Headlines: August 7th, 2006



Local authorities in Wales will share 32 million pounds in funding this year to help them achieve tough targets for recycling and composting set by the Welsh Assmebly Government. This will be the sixth year that the councils have been supported through sustainable waste management grants to lessen their reliance on landfill sites for waste disposal.

The grants are designed to help pay for a variety of initiatives such as encouraging the reuse of furniture, recycling various materials and composting. Figures now available for 2004-05 show Welsh local authorities used the grant to recycle and compost 19.4 per cent of waste.

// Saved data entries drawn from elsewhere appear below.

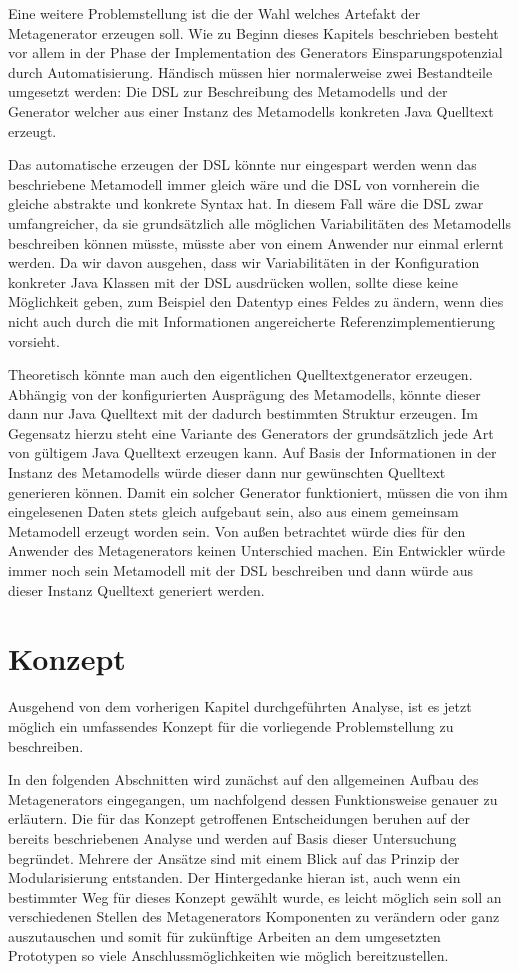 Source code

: \documentclass[12pt,oneside,a4paper,parskip]{scrbook}
\begin{document}
Eine weitere Problemstellung ist die der Wahl welches Artefakt der Metagenerator erzeugen soll. Wie zu Beginn dieses Kapitels beschrieben besteht vor allem in der Phase der Implementation des Generators Einsparungspotenzial durch Automatisierung. Händisch müssen hier normalerweise zwei Bestandteile umgesetzt werden: Die DSL zur Beschreibung des Metamodells und der Generator welcher aus einer Instanz des Metamodells konkreten Java Quelltext erzeugt. 

Das automatische erzeugen der DSL könnte nur eingespart werden wenn das beschriebene Metamodell immer gleich wäre und die DSL von vornherein die gleiche abstrakte und konkrete Syntax hat. In diesem Fall wäre die DSL zwar umfangreicher, da sie grundsätzlich alle möglichen Variabilitäten des Metamodells beschreiben können müsste, müsste aber von einem Anwender nur einmal erlernt werden. Da wir davon ausgehen, dass wir Variabilitäten in der Konfiguration konkreter Java Klassen mit der DSL ausdrücken wollen, sollte diese keine Möglichkeit geben, zum Beispiel den Datentyp eines Feldes zu ändern, wenn dies nicht auch durch die mit Informationen angereicherte Referenzimplementierung vorsieht.

Theoretisch könnte man auch den eigentlichen Quelltextgenerator erzeugen. Abhängig von der konfigurierten Ausprägung des Metamodells, könnte dieser dann nur Java Quelltext mit der dadurch bestimmten Struktur erzeugen. Im Gegensatz hierzu steht eine Variante des Generators der grundsätzlich jede Art von gültigem Java Quelltext erzeugen kann. Auf Basis der Informationen in der Instanz des Metamodells würde dieser dann nur gewünschten Quelltext generieren können. Damit ein solcher Generator funktioniert, müssen die von ihm eingelesenen Daten stets gleich aufgebaut sein, also aus einem gemeinsam Metamodell erzeugt worden sein. Von außen betrachtet würde dies für den Anwender des Metagenerators keinen Unterschied machen. Ein Entwickler würde immer noch sein Metamodell mit der DSL beschreiben und dann würde aus dieser Instanz Quelltext generiert werden.

\chapter{Konzept}

Ausgehend von dem vorherigen Kapitel durchgeführten Analyse, ist es jetzt möglich ein umfassendes Konzept für die vorliegende Problemstellung zu beschreiben.

In den folgenden Abschnitten wird zunächst auf den allgemeinen Aufbau des Metagenerators eingegangen, um nachfolgend dessen Funktionsweise genauer zu erläutern. Die für das Konzept getroffenen Entscheidungen beruhen auf der bereits beschriebenen Analyse und werden auf Basis dieser Untersuchung begründet. Mehrere der Ansätze sind mit einem Blick auf das Prinzip der Modularisierung entstanden. Der Hintergedanke hieran ist, auch wenn ein bestimmter Weg für dieses Konzept gewählt wurde, es leicht möglich sein soll an verschiedenen Stellen des Metagenerators Komponenten zu verändern oder ganz auszutauschen und somit für zukünftige Arbeiten an dem umgesetzten Prototypen so viele Anschlussmöglichkeiten wie möglich bereitzustellen.
\end{document}
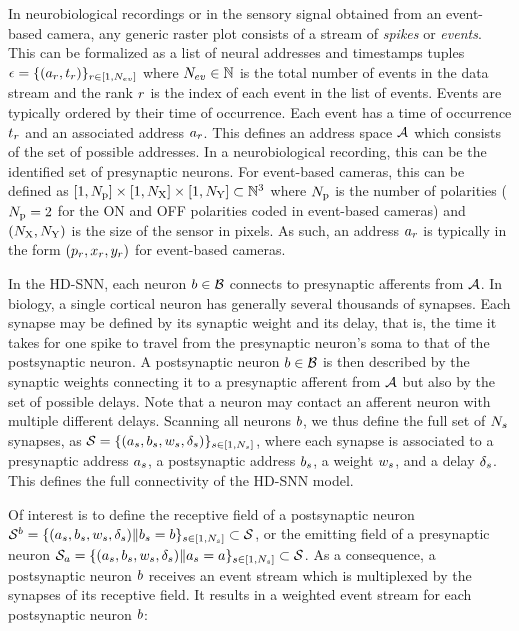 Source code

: \documentclass[default]{sn-jnl}%
\theoremstyle{thmstyleone}%
\theoremstyle{thmstyletwo}%
\theoremstyle{thmstylethree}%
\begin{document}
In neurobiological recordings or in the sensory signal obtained from an event-based camera, any generic raster plot consists of a stream of \emph{spikes} or \emph{events}. This can be formalized as a list of neural addresses and timestamps tuples $\epsilon = \{(a_r, t_r)\}_{r \in [1,N_{ev}]}$ where $N_{ev} \in \mathbb{N} $ is the total number of events in the data stream and the rank $r$ is the index of each event in the list of events. Events are typically ordered by their time of occurrence. Each event has a time of occurrence $t_r$ and an associated address $a_r$. This defines an address space $\mathcal{A}$ which consists of the set of possible addresses. In a neurobiological recording, this can be the identified set of presynaptic neurons. For event-based cameras, this can be defined as $[1, N_\text{p}] \times [1, N_\text{X}]\times[1, N_\text{Y}] \subset \mathbb{N}^3$ where $N_\text{p}$ is the number of polarities ($N_\text{p}=2$ for the ON and OFF polarities coded in event-based cameras) and $(N_\text{X}, N_\text{Y})$ is the size of the sensor in pixels. As such, an address $a_r$ is typically in the form $(p_r, x_r, y_r)$ for event-based cameras.

In the HD-SNN, each neuron $b \in \mathcal{B}$ connects to presynaptic afferents from $\mathcal{A}$. In biology, a single cortical neuron has generally several thousands of synapses. Each synapse may be defined by its synaptic weight and its delay, that is, the time it takes for one spike to travel from the presynaptic neuron's soma to that of the postsynaptic neuron. A postsynaptic neuron $b \in \mathcal{B}$ is then described by the synaptic weights connecting it to a presynaptic afferent from $\mathcal{A}$ but also by the set of possible delays. Note that a neuron may contact an afferent neuron with multiple different delays. Scanning all neurons $b$, we thus define the full set of $N_{s}$ synapses, 
as  $\mathcal{S} = \{(a_s, b_s, w_s, \delta_s)\}_{s \in [1,N_{s}]}$, where each synapse is associated to a presynaptic address $a_s$, a postsynaptic address $b_s$, a weight $w_s$, and a delay $\delta_s$. This defines the full connectivity of the HD-SNN model. 

Of interest is to define the receptive field of a postsynaptic neuron $\mathcal{S}^b =  \{(a_s, b_s, w_s, \delta_s) \| b_s=b\}_{s \in [1,N_{s}]}  \subset \mathcal{S}$, or the emitting field of a presynaptic neuron $\mathcal{S}_a =  \{(a_s, b_s, w_s, \delta_s) \| a_s=a\}_{s \in [1,N_{s}]} \subset \mathcal{S}$. As a consequence, a postsynaptic neuron $b$ receives an event stream which is multiplexed by the synapses of its receptive field. It results in a weighted event stream for each  postsynaptic neuron $b$: 
\end{document}
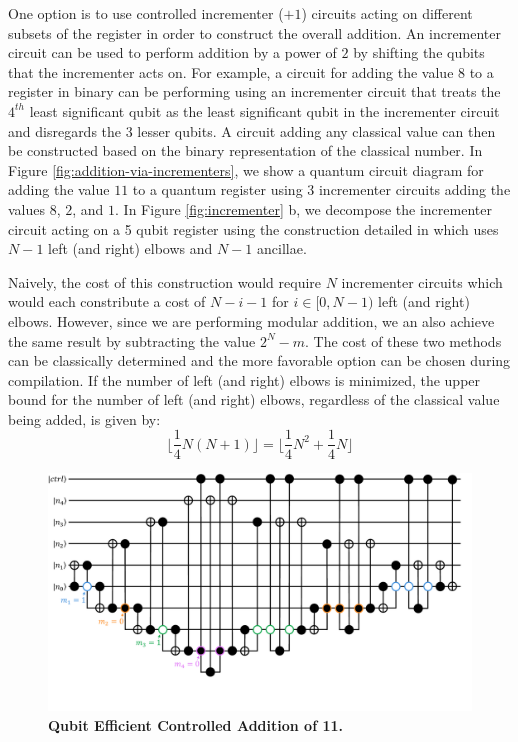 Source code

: One option is to use controlled incrementer ($+1$) circuits acting on different subsets of the register in order to construct the overall addition.
An incrementer circuit can be used to perform addition by a power of $2$ by shifting the qubits that the incrementer acts on.
For example, a circuit for adding the value $8$ to a register in binary can be performing using an incrementer circuit that treats the $4^{th}$ least significant qubit as the least significant qubit in the incrementer circuit and disregards the $3$ lesser qubits.
A circuit adding any classical value can then be constructed based on the binary representation of the classical number.
In Figure \ref{fig:addition-via-incrementers}, we show a quantum circuit diagram for adding the value $11$ to a quantum register using $3$ incrementer circuits adding the values $8$, $2$, and $1$. 
In Figure \ref{fig:incrementer} b, we decompose the incrementer circuit acting on a 5 qubit register using the construction detailed in \cite{Gidney_2015} which uses $N - 1$ left (and right) elbows and $N - 1$ ancillae.

Naively, the cost of this construction would require $N$ incrementer circuits which would each constribute a cost of $N - i - 1$ for $i \in [0, N-1)$ left (and right) elbows.
However, since we are performing modular addition, we an also achieve the same result by subtracting the value $2^N - m$.
The cost of these two methods can be classically determined and the more favorable option can be chosen during compilation.
If the number of left (and right) elbows is minimized, the upper bound for the number of left (and right) elbows, regardless of the classical value being added, is given by:
\begin{equation}
    \lfloor \frac{1}{4} N (N + 1) \rfloor = \lfloor \frac{1}{4} N^2 + \frac{1}{4} N \rfloor
\end{equation} 

\begin{figure}
    \centering
    \includegraphics[width=12cm]{figures/ctrl-add-11-qubit-efficient.pdf}
    \caption{
        \textbf{Qubit Efficient Controlled Addition of 11.} 
    }
    \label{fig:addition-qubit-efficient-11}
\end{figure}

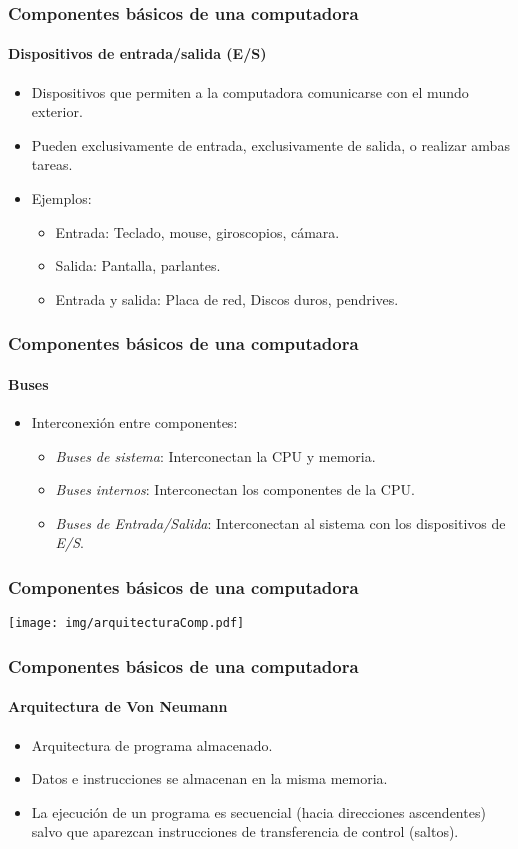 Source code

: \documentclass[11pt,a4paper,spanish]{beamer}
\begin{document}
\begin{frame}
    \frametitle{Componentes básicos de una computadora}
    \framesubtitle{Dispositivos de entrada/salida (E/S)}
    \pause
    \begin{itemize}
        \item Dispositivos que permiten a la computadora comunicarse con el
            mundo exterior. \pause
        \item Pueden exclusivamente de entrada, exclusivamente de salida, o
            realizar ambas tareas. \pause
        \item Ejemplos:
        \begin{itemize}
            \item Entrada: Teclado, mouse, giroscopios, cámara.
            \item Salida: Pantalla, parlantes.
            \item Entrada y salida: Placa de red, Discos duros, pendrives.
        \end{itemize}
    \end{itemize}
\end{frame}

\begin{frame}
    \frametitle{Componentes básicos de una computadora}
    \framesubtitle{Buses}
    \pause
    \begin{itemize}
        \item Interconexión entre componentes:\pause
        \begin{itemize}
            \item \emph{Buses de sistema}: Interconectan la CPU y memoria.
            \item \emph{Buses internos}: Interconectan los componentes de la
                CPU.
            \item \emph{Buses de Entrada/Salida}: Interconectan al sistema con
                los dispositivos de \emph{E/S}.
        \end{itemize}
    \end{itemize}
\end{frame}

\begin{frame}
    \frametitle{Componentes básicos de una computadora}
    \centering
    \texttt{[image: img/arquitecturaComp.pdf]}
\end{frame}

\begin{frame}
    \frametitle{Componentes básicos de una computadora}
    \framesubtitle{Arquitectura de Von Neumann}
    \pause
    \begin{itemize}
        \item Arquitectura de programa almacenado. \pause
        \item Datos e instrucciones se almacenan en la misma memoria. \pause
        \item La ejecución de un programa es secuencial (hacia direcciones
            ascendentes) salvo que aparezcan instrucciones de transferencia de
            control (saltos).
    \end{itemize}
\end{frame}
\end{document}
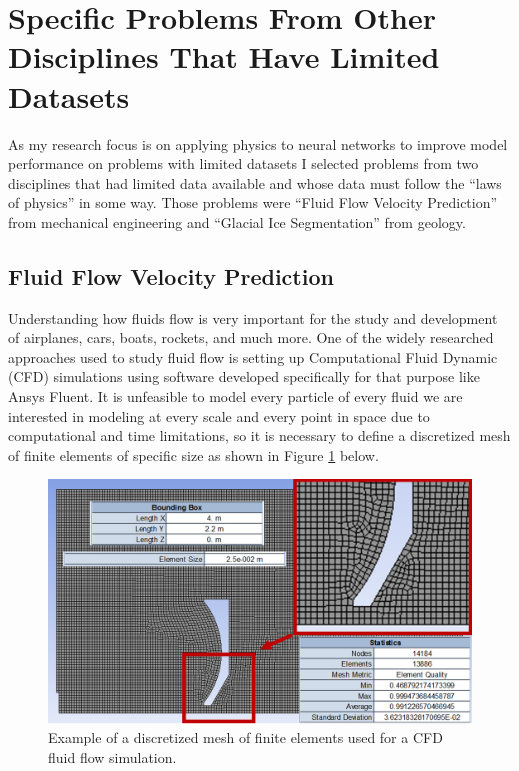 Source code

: \section{Specific Problems From Other Disciplines That Have Limited Datasets}
As my research focus is on applying physics to neural networks to improve model performance on problems with limited datasets I selected problems from two disciplines that had limited data available and whose data must follow the ``laws of physics'' in some way. Those problems were ``Fluid Flow Velocity Prediction'' from mechanical engineering and ``Glacial Ice Segmentation'' from geology.

\subsection{Fluid Flow Velocity Prediction}
Understanding how fluids flow is very important for the study and development of airplanes, cars, boats, rockets, and much more. One of the widely researched approaches used to study fluid flow is setting up Computational Fluid Dynamic (CFD) simulations using software developed specifically for that purpose like Ansys Fluent\cite{ANSYS}. It is unfeasible to model every particle of every fluid we are interested in modeling at every scale and every point in space due to computational and time limitations, so it is necessary to define a discretized mesh of finite elements of specific size as shown in Figure \ref{fig:cfd_mesh} below.

\begin{figure}[H] \centering
    \includegraphics[width=\linewidth]{figures/cfd_mesh.png}
    \caption{Example of a discretized mesh of finite elements used for a CFD fluid flow simulation.}
    \label{fig:cfd_mesh}
\end{figure}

The Assembly Government’s target is for 25 per cent recycling and composting in the current financial year and for 40 per cent by 2010.

Each council will receive a sustainable waste management grant allocation according to its spending needs based on the Standard Spending Assessment. They will be expected to provide the Assembly with details of how they plan to spend the money.

Welsh Minister for Environment, Planning and Countryside, Carwyn Jones, has also announced the grant for 2007-08 and 2008-09 is likely to be 35 million pounds each year. In addition local authorities can make use of a Regional Capital Access Fund of 7 million pounds next year and 9 million the following year to encourage investing jointly in new waste facilities at a regional and sub-regional level.

Mr. Jones said, “We need to live within the limits that global resources can support. On average, every Welsh resident consumes almost 21 tonnes of materials and products every year. The Welsh Assembly Government wants recycling, reusing and composting to become part of everyday life and as such we are providing the funds for local authorities to make it possible.”

In England the Local Government Association, which has published its own plans for reform of the system of waste collection and distribution, has welcomed Tesco’s decision to reduce the number of plastic bags it gives out but it has called on all supermarkets cut down on unnecessary packaging.